Plain-text document sources
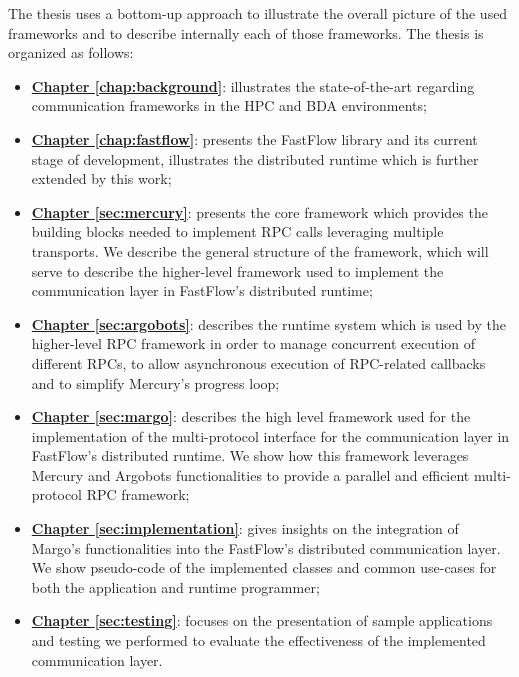 \documentclass[12pt, oneside]{report}
\newcommand{\hr}[2]{\hyperref[#1]{\textbf{#2 \ref{#1}}}}
\begin{document}
The thesis uses a bottom-up approach to illustrate the overall picture of the used frameworks and to describe internally each of those frameworks. The thesis is organized as follows:
\begin{itemize}
	\item \hr{chap:background}{Chapter}: illustrates the state-of-the-art regarding communication frameworks in the HPC and BDA environments;
	\item \hr{chap:fastflow}{Chapter}: presents the FastFlow library and its current stage of development, illustrates the distributed runtime which is further extended by this work;
    \item \hr{sec:mercury}{Chapter}: presents the core framework which provides the building blocks needed to implement RPC calls leveraging multiple transports. We describe the general structure of the framework, which will serve to describe the higher-level framework used to implement the communication layer in FastFlow's distributed runtime;
    \item \hr{sec:argobots}{Chapter}: describes the runtime system which is used by the higher-level RPC framework in order to manage concurrent execution of different RPCs, to allow asynchronous execution of RPC-related callbacks and to simplify Mercury's progress loop;
    \item \hr{sec:margo}{Chapter}: describes the high level framework used for the implementation of the multi-protocol interface for the communication layer in FastFlow's distributed runtime. We show how this framework leverages Mercury and Argobots functionalities to provide a parallel and efficient multi-protocol RPC framework;
    \item \hr{sec:implementation}{Chapter}: gives insights on the integration of Margo's functionalities into the FastFlow's distributed communication layer. We show pseudo-code of the implemented classes and common use-cases for both the application and runtime programmer;
    \item \hr{sec:testing}{Chapter}: focuses on the presentation of sample applications and testing we performed to evaluate the effectiveness of the implemented communication layer.
\end{itemize}








\newpage

\printbibliography
\newpage
% 
\end{document}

§ Problem to solve
Return only those lines of the records that contain the string "which".

§ Exercise response
	\item \hr{chap:fastflow}{Chapter}: presents the FastFlow library and its current stage of development, illustrates the distributed runtime which is further extended by this work;
    \item \hr{sec:mercury}{Chapter}: presents the core framework which provides the building blocks needed to implement RPC calls leveraging multiple transports. We describe the general structure of the framework, which will serve to describe the higher-level framework used to implement the communication layer in FastFlow's distributed runtime;
    \item \hr{sec:argobots}{Chapter}: describes the runtime system which is used by the higher-level RPC framework in order to manage concurrent execution of different RPCs, to allow asynchronous execution of RPC-related callbacks and to simplify Mercury's progress loop;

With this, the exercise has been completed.